═══ Supplied information ═══

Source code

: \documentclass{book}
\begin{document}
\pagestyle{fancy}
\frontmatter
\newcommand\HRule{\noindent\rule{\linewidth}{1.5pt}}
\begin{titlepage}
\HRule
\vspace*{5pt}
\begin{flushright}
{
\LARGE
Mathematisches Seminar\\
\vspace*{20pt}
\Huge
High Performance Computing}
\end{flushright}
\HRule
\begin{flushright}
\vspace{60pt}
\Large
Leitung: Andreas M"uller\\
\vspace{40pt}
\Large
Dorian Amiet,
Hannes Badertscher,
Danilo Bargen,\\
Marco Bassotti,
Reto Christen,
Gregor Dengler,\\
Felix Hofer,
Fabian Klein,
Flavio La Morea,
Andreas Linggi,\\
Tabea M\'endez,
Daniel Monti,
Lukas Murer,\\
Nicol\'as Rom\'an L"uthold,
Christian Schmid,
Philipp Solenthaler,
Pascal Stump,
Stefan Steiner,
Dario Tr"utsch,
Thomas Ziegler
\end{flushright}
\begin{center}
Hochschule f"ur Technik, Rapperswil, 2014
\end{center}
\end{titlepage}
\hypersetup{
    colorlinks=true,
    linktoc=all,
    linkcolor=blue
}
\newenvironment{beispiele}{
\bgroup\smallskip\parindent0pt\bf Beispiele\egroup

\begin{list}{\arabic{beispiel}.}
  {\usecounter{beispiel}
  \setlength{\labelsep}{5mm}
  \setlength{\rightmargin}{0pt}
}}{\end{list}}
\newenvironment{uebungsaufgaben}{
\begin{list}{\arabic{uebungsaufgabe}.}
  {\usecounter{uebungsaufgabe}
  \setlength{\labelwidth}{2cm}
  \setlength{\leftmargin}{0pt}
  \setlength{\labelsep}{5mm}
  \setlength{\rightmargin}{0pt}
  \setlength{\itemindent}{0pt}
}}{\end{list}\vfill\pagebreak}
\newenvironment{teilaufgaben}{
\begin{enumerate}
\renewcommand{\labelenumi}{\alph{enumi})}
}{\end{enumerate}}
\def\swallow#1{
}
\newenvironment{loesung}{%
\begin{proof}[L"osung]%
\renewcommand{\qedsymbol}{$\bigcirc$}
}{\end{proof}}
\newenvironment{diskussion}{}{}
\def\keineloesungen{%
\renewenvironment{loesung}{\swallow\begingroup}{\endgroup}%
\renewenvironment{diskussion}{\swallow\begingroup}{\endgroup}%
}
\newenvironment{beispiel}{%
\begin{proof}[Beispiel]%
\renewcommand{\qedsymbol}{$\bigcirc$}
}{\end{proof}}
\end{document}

═══

== Task ==
The records above must be transcribed in full, word for word.

== Task solution ==
Source code

: \documentclass{book}
\begin{document}
\pagestyle{fancy}
\frontmatter
\newcommand\HRule{\noindent\rule{\linewidth}{1.5pt}}
\begin{titlepage}
\HRule
\vspace*{5pt}
\begin{flushright}
{
\LARGE
Mathematisches Seminar\\
\vspace*{20pt}
\Huge
High Performance Computing}
\end{flushright}
\HRule
\begin{flushright}
\vspace{60pt}
\Large
Leitung: Andreas M"uller\\
\vspace{40pt}
\Large
Dorian Amiet,
Hannes Badertscher,
Danilo Bargen,\\
Marco Bassotti,
Reto Christen,
Gregor Dengler,\\
Felix Hofer,
Fabian Klein,
Flavio La Morea,
Andreas Linggi,\\
Tabea M\'endez,
Daniel Monti,
Lukas Murer,\\
Nicol\'as Rom\'an L"uthold,
Christian Schmid,
Philipp Solenthaler,
Pascal Stump,
Stefan Steiner,
Dario Tr"utsch,
Thomas Ziegler
\end{flushright}
\begin{center}
Hochschule f"ur Technik, Rapperswil, 2014
\end{center}
\end{titlepage}
\hypersetup{
    colorlinks=true,
    linktoc=all,
    linkcolor=blue
}
\newenvironment{beispiele}{
\bgroup\smallskip\parindent0pt\bf Beispiele\egroup

\begin{list}{\arabic{beispiel}.}
  {\usecounter{beispiel}
  \setlength{\labelsep}{5mm}
  \setlength{\rightmargin}{0pt}
}}{\end{list}}
\newenvironment{uebungsaufgaben}{
\begin{list}{\arabic{uebungsaufgabe}.}
  {\usecounter{uebungsaufgabe}
  \setlength{\labelwidth}{2cm}
  \setlength{\leftmargin}{0pt}
  \setlength{\labelsep}{5mm}
  \setlength{\rightmargin}{0pt}
  \setlength{\itemindent}{0pt}
}}{\end{list}\vfill\pagebreak}
\newenvironment{teilaufgaben}{
\begin{enumerate}
\renewcommand{\labelenumi}{\alph{enumi})}
}{\end{enumerate}}
\def\swallow#1{
}
\newenvironment{loesung}{%
\begin{proof}[L"osung]%
\renewcommand{\qedsymbol}{$\bigcirc$}
}{\end{proof}}
\newenvironment{diskussion}{}{}
\def\keineloesungen{%
\renewenvironment{loesung}{\swallow\begingroup}{\endgroup}%
\renewenvironment{diskussion}{\swallow\begingroup}{\endgroup}%
}
\newenvironment{beispiel}{%
\begin{proof}[Beispiel]%
\renewcommand{\qedsymbol}{$\bigcirc$}
}{\end{proof}}
\end{document}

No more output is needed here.